Slice of SciFi #98: Interview with Earl Newton of “Stranger Things”

News Bytes:
Summer takes the day off but Brian Brown is on hand to read the news about the prestigious award nomination that our new cartoon partners Darryl Hughes and Monique MacNaughton of G.A.A.K. have been honored with, Robots are in our future and they will be calling the shots; and director Ron Howard has several full plates but still finds the time to take a French suspense film called “Cache,” ramp up the suspense a notch or two and release it with that special award-winning Howard touch.

Movie Talk:
Do you feel like “The Abandoned” child left behind? Director Nacho Cerda feels your pain and takes that frightening scenario to the Russian mountains and a remote farmhouse where our heroine and new friend learn what it is to really be scared senseless. This is one film you may want to see because it is so beyond your typical haunted house film of the past.

We will also talk about a new IMAX documentary film entitled “Dinosaurs 3D: Giants of Patagonia.” This interesting film, hosted by actor Donald Sutherland and highlighting the work of famed paleontologist Rodolfo Coria, travels back in time and allows the audience to get a newer, clearer look at some of these amazing prehistoric creatures as only IMAX can.

TV Talk:
Over on the small screen we take a look at some new Stargate: Atlantis casting shakeups and cast-shifting from SG-1, SGC over to Atlantis and how this will change to the look of the spin-off series for its Season Four.

Interview: Michael and Summer ride the roller coaster that is an interview with Stranger Things creator, Earl Newton. Stranger Things is a 30-minute internet vidcast of original SF stories about ordinary people stumbling into the secret world of demons, aliens, shamans and angels. The stories told on “Stranger Things TV” expose the bizarre and the extraordinary things happening all around us, everyday.

Imagining Earl bringing a Scott Sigler story to life in video format is a bit of a head rush, and you’ll find out why when you hear this interview.

Future Talk:
Everyone in the Draco-Vista studios gets caught up in a time-warp and see a brand new, highly CGI-enhanced Star Wars film in our future that George Lucas has absolutely nothing to do with. We talk about a new huge fan-film undertaking from uber-fan Darren Crawford called “Star Wars: Forgotten Realm.”

Listener comments: If you have any suggestions or comments, please let us know. (Our Voicemail Number: 206-339-TREK).

Comments

  1. says

    That is one of the funniest, most entertaining interviews I have heard you guys do. You have already earned yourselves a permanent place in my good books by turning me on to Charlie Jade, god knows what I’ll have to do if Stranger Things lives up to the promise of the interview.
    I guess I’ll have to donate my first-born to you, or something similar (but you’ll have to pay postage)

  2. says

    Rich – I also was priviledged to see the rough cuts and I was impressed. I see great things for Stranger Things crew.
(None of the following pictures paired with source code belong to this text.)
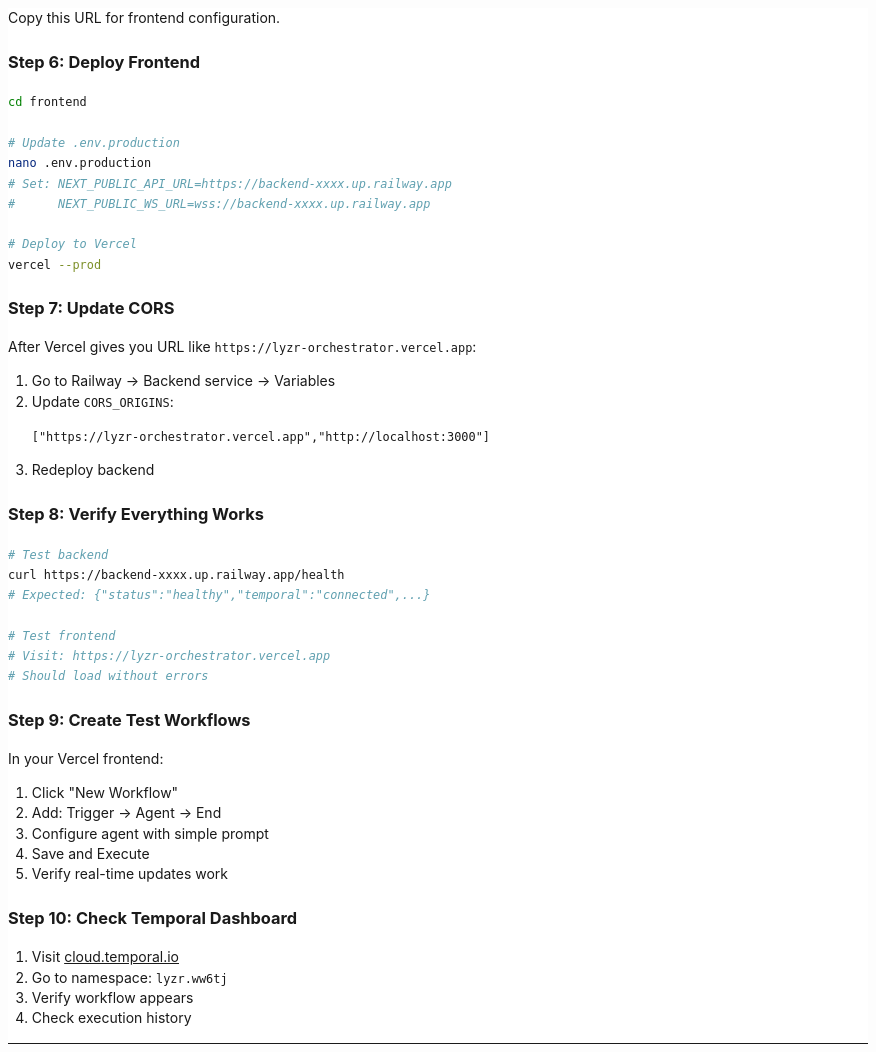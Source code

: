 Copy this URL for frontend configuration.

### Step 6: Deploy Frontend

```bash
cd frontend

# Update .env.production
nano .env.production
# Set: NEXT_PUBLIC_API_URL=https://backend-xxxx.up.railway.app
#      NEXT_PUBLIC_WS_URL=wss://backend-xxxx.up.railway.app

# Deploy to Vercel
vercel --prod
```

### Step 7: Update CORS

After Vercel gives you URL like `https://lyzr-orchestrator.vercel.app`:

1. Go to Railway → Backend service → Variables
2. Update `CORS_ORIGINS`:
   ```
   ["https://lyzr-orchestrator.vercel.app","http://localhost:3000"]
   ```
3. Redeploy backend

### Step 8: Verify Everything Works

```bash
# Test backend
curl https://backend-xxxx.up.railway.app/health
# Expected: {"status":"healthy","temporal":"connected",...}

# Test frontend
# Visit: https://lyzr-orchestrator.vercel.app
# Should load without errors
```

### Step 9: Create Test Workflows

In your Vercel frontend:

1. Click "New Workflow"
2. Add: Trigger → Agent → End
3. Configure agent with simple prompt
4. Save and Execute
5. Verify real-time updates work

### Step 10: Check Temporal Dashboard

1. Visit [cloud.temporal.io](https://cloud.temporal.io)
2. Go to namespace: `lyzr.ww6tj`
3. Verify workflow appears
4. Check execution history

---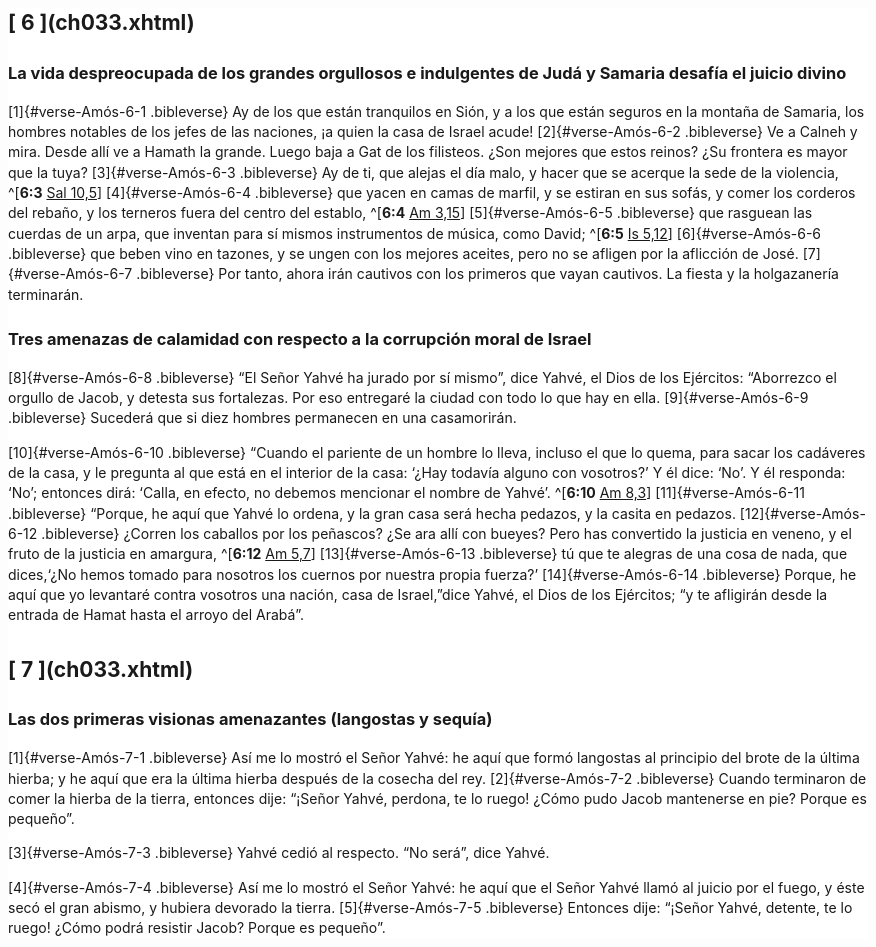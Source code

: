 <h2 class="chaptertitle">[&nbsp;6&nbsp;](ch033.xhtml)<span><span id="chapter-Amós-6"></span></span></h2>

### La vida despreocupada de los grandes orgullosos e indulgentes de Judá y Samaria desafía el juicio divino
[1]{#verse-Amós-6-1 .bibleverse} Ay de los que están tranquilos en Sión, y a los que están seguros en la montaña de Samaria, los hombres notables de los jefes de las naciones, ¡a quien la casa de Israel acude! [2]{#verse-Amós-6-2 .bibleverse} Ve a Calneh y mira. Desde allí ve a Hamath la grande. Luego baja a Gat de los filisteos. ¿Son mejores que estos reinos? ¿Su frontera es mayor que la tuya? [3]{#verse-Amós-6-3 .bibleverse} Ay de ti, que alejas el día malo, y hacer que se acerque la sede de la violencia, ^[**6:3** [Sal 10,5](ch022.xhtml#verse-Salmos-10-5)] [4]{#verse-Amós-6-4 .bibleverse} que yacen en camas de marfil, y se estiran en sus sofás, y comer los corderos del rebaño, y los terneros fuera del centro del establo, ^[**6:4** [Am 3,15](ch033.xhtml#verse-Amós-3-15)] [5]{#verse-Amós-6-5 .bibleverse} que rasguean las cuerdas de un arpa, que inventan para sí mismos instrumentos de música, como David; ^[**6:5** [Is 5,12](ch026.xhtml#verse-Isaías-5-12)] [6]{#verse-Amós-6-6 .bibleverse} que beben vino en tazones, y se ungen con los mejores aceites, pero no se afligen por la aflicción de José. [7]{#verse-Amós-6-7 .bibleverse} Por tanto, ahora irán cautivos con los primeros que vayan cautivos. La fiesta y la holgazanería terminarán.

### Tres amenazas de calamidad con respecto a la corrupción moral de Israel
[8]{#verse-Amós-6-8 .bibleverse} “El Señor Yahvé ha jurado por sí mismo”, dice Yahvé, el Dios de los Ejércitos: “Aborrezco el orgullo de Jacob, y detesta sus fortalezas. Por eso entregaré la ciudad con todo lo que hay en ella. [9]{#verse-Amós-6-9 .bibleverse} Sucederá que si diez hombres permanecen en una casamorirán.

[10]{#verse-Amós-6-10 .bibleverse} “Cuando el pariente de un hombre lo lleva, incluso el que lo quema, para sacar los cadáveres de la casa, y le pregunta al que está en el interior de la casa: ‘¿Hay todavía alguno con vosotros?’ Y él dice: ‘No’. Y él responda: ‘No’; entonces dirá: ‘Calla, en efecto, no debemos mencionar el nombre de Yahvé’. ^[**6:10** [Am 8,3](ch033.xhtml#verse-Amós-8-3)] [11]{#verse-Amós-6-11 .bibleverse} “Porque, he aquí que Yahvé lo ordena, y la gran casa será hecha pedazos, y la casita en pedazos. [12]{#verse-Amós-6-12 .bibleverse} ¿Corren los caballos por los peñascos? ¿Se ara allí con bueyes? Pero has convertido la justicia en veneno, y el fruto de la justicia en amargura, ^[**6:12** [Am 5,7](ch033.xhtml#verse-Amós-5-7)] [13]{#verse-Amós-6-13 .bibleverse} tú que te alegras de una cosa de nada, que dices,‘¿No hemos tomado para nosotros los cuernos por nuestra propia fuerza?’ [14]{#verse-Amós-6-14 .bibleverse} Porque, he aquí que yo levantaré contra vosotros una nación, casa de Israel,”dice Yahvé, el Dios de los Ejércitos; “y te afligirán desde la entrada de Hamat hasta el arroyo del Arabá”.

<h2 class="chaptertitle">[&nbsp;7&nbsp;](ch033.xhtml)<span><span id="chapter-Amós-7"></span></span></h2>

### Las dos primeras visionas amenazantes (langostas y sequía)
[1]{#verse-Amós-7-1 .bibleverse} Así me lo mostró el Señor Yahvé: he aquí que formó langostas al principio del brote de la última hierba; y he aquí que era la última hierba después de la cosecha del rey. [2]{#verse-Amós-7-2 .bibleverse} Cuando terminaron de comer la hierba de la tierra, entonces dije: “¡Señor Yahvé, perdona, te lo ruego! ¿Cómo pudo Jacob mantenerse en pie? Porque es pequeño”.

[3]{#verse-Amós-7-3 .bibleverse} Yahvé cedió al respecto. “No será”, dice Yahvé.

[4]{#verse-Amós-7-4 .bibleverse} Así me lo mostró el Señor Yahvé: he aquí que el Señor Yahvé llamó al juicio por el fuego, y éste secó el gran abismo, y hubiera devorado la tierra. [5]{#verse-Amós-7-5 .bibleverse} Entonces dije: “¡Señor Yahvé, detente, te lo ruego! ¿Cómo podrá resistir Jacob? Porque es pequeño”.
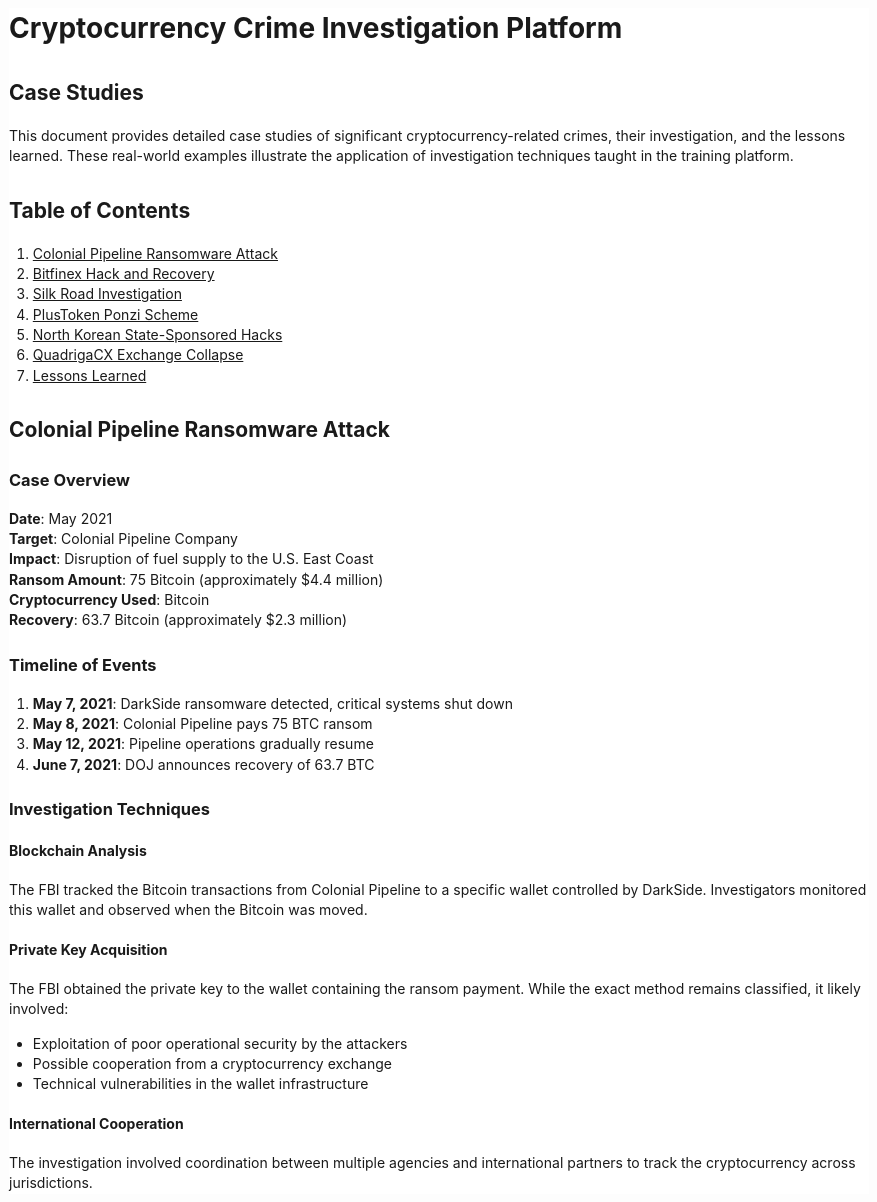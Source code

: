 # Cryptocurrency Crime Investigation Platform
## Case Studies

This document provides detailed case studies of significant cryptocurrency-related crimes, their investigation, and the lessons learned. These real-world examples illustrate the application of investigation techniques taught in the training platform.

## Table of Contents
1. [Colonial Pipeline Ransomware Attack](#colonial-pipeline-ransomware-attack)
2. [Bitfinex Hack and Recovery](#bitfinex-hack-and-recovery)
3. [Silk Road Investigation](#silk-road-investigation)
4. [PlusToken Ponzi Scheme](#plustoken-ponzi-scheme)
5. [North Korean State-Sponsored Hacks](#north-korean-state-sponsored-hacks)
6. [QuadrigaCX Exchange Collapse](#quadrigacx-exchange-collapse)
7. [Lessons Learned](#lessons-learned)

## Colonial Pipeline Ransomware Attack

### Case Overview

**Date**: May 2021  
**Target**: Colonial Pipeline Company  
**Impact**: Disruption of fuel supply to the U.S. East Coast  
**Ransom Amount**: 75 Bitcoin (approximately $4.4 million)  
**Cryptocurrency Used**: Bitcoin  
**Recovery**: 63.7 Bitcoin (approximately $2.3 million)  

### Timeline of Events

1. **May 7, 2021**: DarkSide ransomware detected, critical systems shut down
2. **May 8, 2021**: Colonial Pipeline pays 75 BTC ransom
3. **May 12, 2021**: Pipeline operations gradually resume
4. **June 7, 2021**: DOJ announces recovery of 63.7 BTC

### Investigation Techniques

#### Blockchain Analysis
The FBI tracked the Bitcoin transactions from Colonial Pipeline to a specific wallet controlled by DarkSide. Investigators monitored this wallet and observed when the Bitcoin was moved.

#### Private Key Acquisition
The FBI obtained the private key to the wallet containing the ransom payment. While the exact method remains classified, it likely involved:
- Exploitation of poor operational security by the attackers
- Possible cooperation from a cryptocurrency exchange
- Technical vulnerabilities in the wallet infrastructure

#### International Cooperation
The investigation involved coordination between multiple agencies and international partners to track the cryptocurrency across jurisdictions.
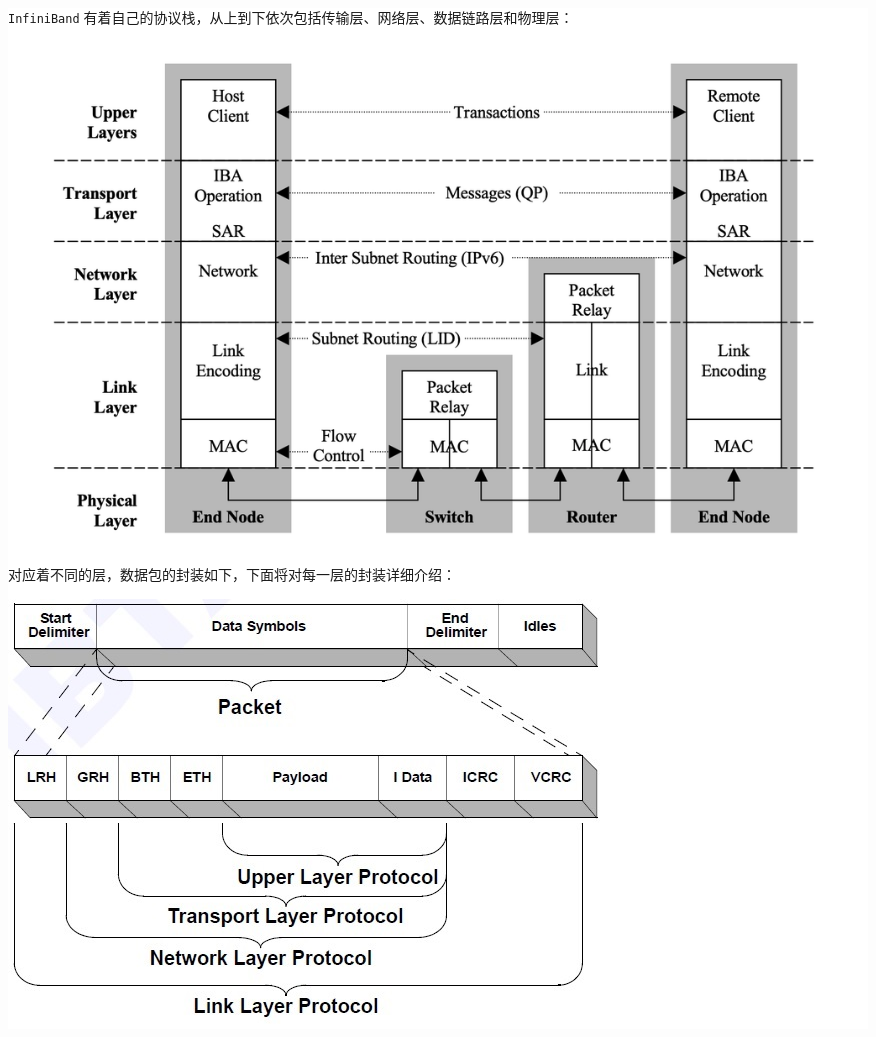 `InfiniBand` 有着自己的协议栈，从上到下依次包括传输层、网络层、数据链路层和物理层：

![alt text](assets/RDMA技术介绍/image-9.png)

对应着不同的层，数据包的封装如下，下面将对每一层的封装详细介绍：

![alt text](assets/RDMA技术介绍/image-10.png)
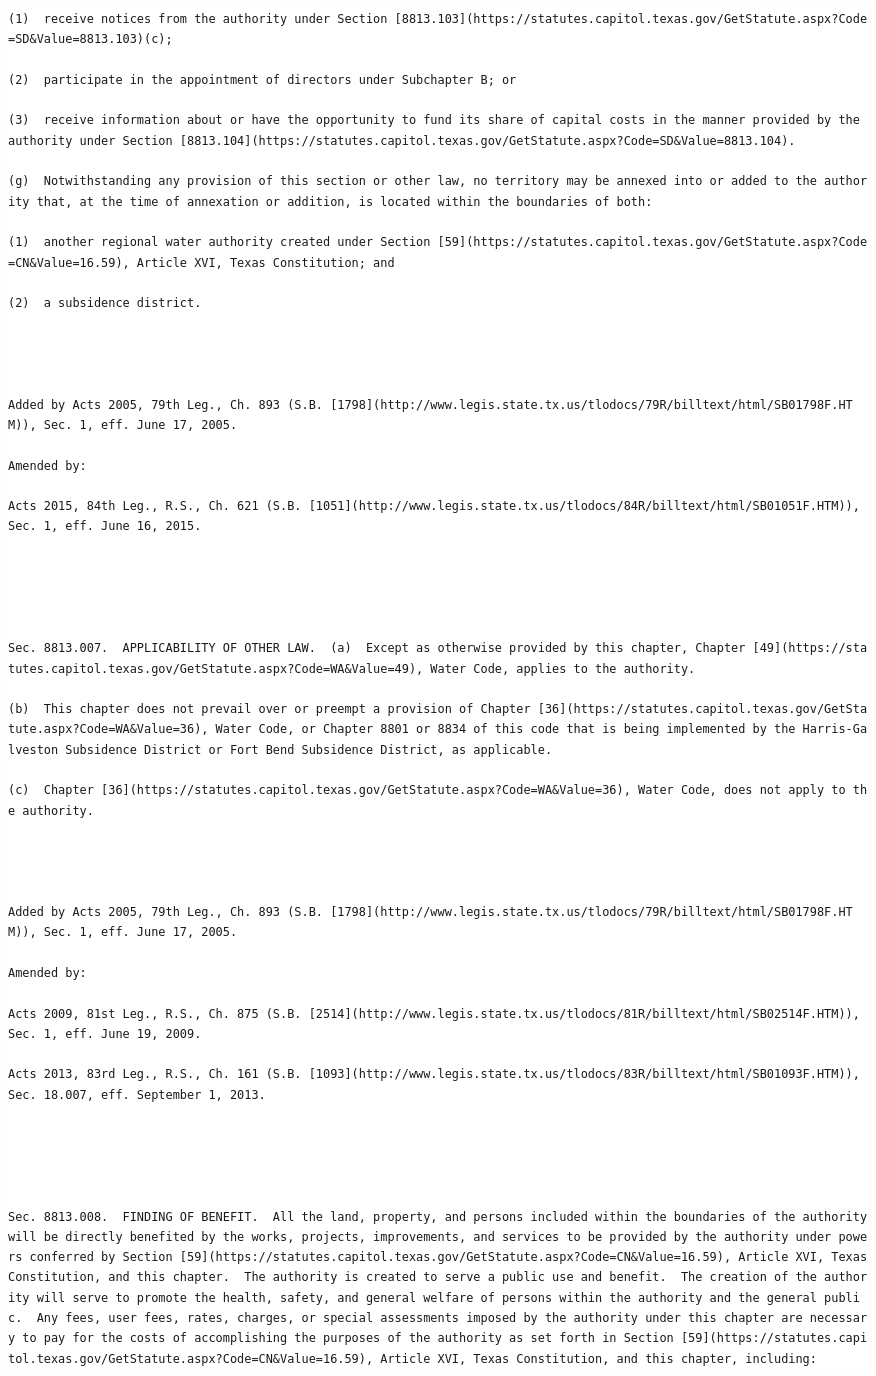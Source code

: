     (1)  receive notices from the authority under Section [8813.103](https://statutes.capitol.texas.gov/GetStatute.aspx?Code=SD&Value=8813.103)(c);
    
    (2)  participate in the appointment of directors under Subchapter B; or
    
    (3)  receive information about or have the opportunity to fund its share of capital costs in the manner provided by the authority under Section [8813.104](https://statutes.capitol.texas.gov/GetStatute.aspx?Code=SD&Value=8813.104).
    
    (g)  Notwithstanding any provision of this section or other law, no territory may be annexed into or added to the authority that, at the time of annexation or addition, is located within the boundaries of both:
    
    (1)  another regional water authority created under Section [59](https://statutes.capitol.texas.gov/GetStatute.aspx?Code=CN&Value=16.59), Article XVI, Texas Constitution; and
    
    (2)  a subsidence district.
    
    
    
    
    Added by Acts 2005, 79th Leg., Ch. 893 (S.B. [1798](http://www.legis.state.tx.us/tlodocs/79R/billtext/html/SB01798F.HTM)), Sec. 1, eff. June 17, 2005.
    
    Amended by: 
    
    Acts 2015, 84th Leg., R.S., Ch. 621 (S.B. [1051](http://www.legis.state.tx.us/tlodocs/84R/billtext/html/SB01051F.HTM)), Sec. 1, eff. June 16, 2015.
    
    
    
    
    
    Sec. 8813.007.  APPLICABILITY OF OTHER LAW.  (a)  Except as otherwise provided by this chapter, Chapter [49](https://statutes.capitol.texas.gov/GetStatute.aspx?Code=WA&Value=49), Water Code, applies to the authority.
    
    (b)  This chapter does not prevail over or preempt a provision of Chapter [36](https://statutes.capitol.texas.gov/GetStatute.aspx?Code=WA&Value=36), Water Code, or Chapter 8801 or 8834 of this code that is being implemented by the Harris-Galveston Subsidence District or Fort Bend Subsidence District, as applicable.
    
    (c)  Chapter [36](https://statutes.capitol.texas.gov/GetStatute.aspx?Code=WA&Value=36), Water Code, does not apply to the authority.
    
    
    
    
    Added by Acts 2005, 79th Leg., Ch. 893 (S.B. [1798](http://www.legis.state.tx.us/tlodocs/79R/billtext/html/SB01798F.HTM)), Sec. 1, eff. June 17, 2005.
    
    Amended by: 
    
    Acts 2009, 81st Leg., R.S., Ch. 875 (S.B. [2514](http://www.legis.state.tx.us/tlodocs/81R/billtext/html/SB02514F.HTM)), Sec. 1, eff. June 19, 2009.
    
    Acts 2013, 83rd Leg., R.S., Ch. 161 (S.B. [1093](http://www.legis.state.tx.us/tlodocs/83R/billtext/html/SB01093F.HTM)), Sec. 18.007, eff. September 1, 2013.
    
    
    
    
    
    Sec. 8813.008.  FINDING OF BENEFIT.  All the land, property, and persons included within the boundaries of the authority will be directly benefited by the works, projects, improvements, and services to be provided by the authority under powers conferred by Section [59](https://statutes.capitol.texas.gov/GetStatute.aspx?Code=CN&Value=16.59), Article XVI, Texas Constitution, and this chapter.  The authority is created to serve a public use and benefit.  The creation of the authority will serve to promote the health, safety, and general welfare of persons within the authority and the general public.  Any fees, user fees, rates, charges, or special assessments imposed by the authority under this chapter are necessary to pay for the costs of accomplishing the purposes of the authority as set forth in Section [59](https://statutes.capitol.texas.gov/GetStatute.aspx?Code=CN&Value=16.59), Article XVI, Texas Constitution, and this chapter, including:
    Cruithne – Thanks! Earl was a GREAT guy to chat with and funny. We had a hard time hanging up because we kept cracking up each other.

  3. Max Harper says

    I found the interview very interesting. It’s one more move towards fan financed content, with no Fox or Sci Fi Channel suits telling us what we want to spend our bucks on.

    In 5 years, more or less, I think the media world will be very different. If you told me just a few years ago that almost all the big, and many of the small, media companies would be making most of their content downloadable, I would have told you that you were crazy. But here we are.

    The only way that could have happened is if they were scared… and they are. All of them.

    We scare them… and we should.

  4. says

    There’s no real need for them to be scared, they can still make money if they have good shows.
    I download shows with bittorent, but so what?
    If I lived in the states I could see them for free anyway, and shows like Heroes are still going to be on my “to buy” list.

    We need to remember that the idea of the viewer buying a complete series of a TV show is a relatively new phenomena anyway. They managed to make shows for decades without one viewer buying a single episode directly.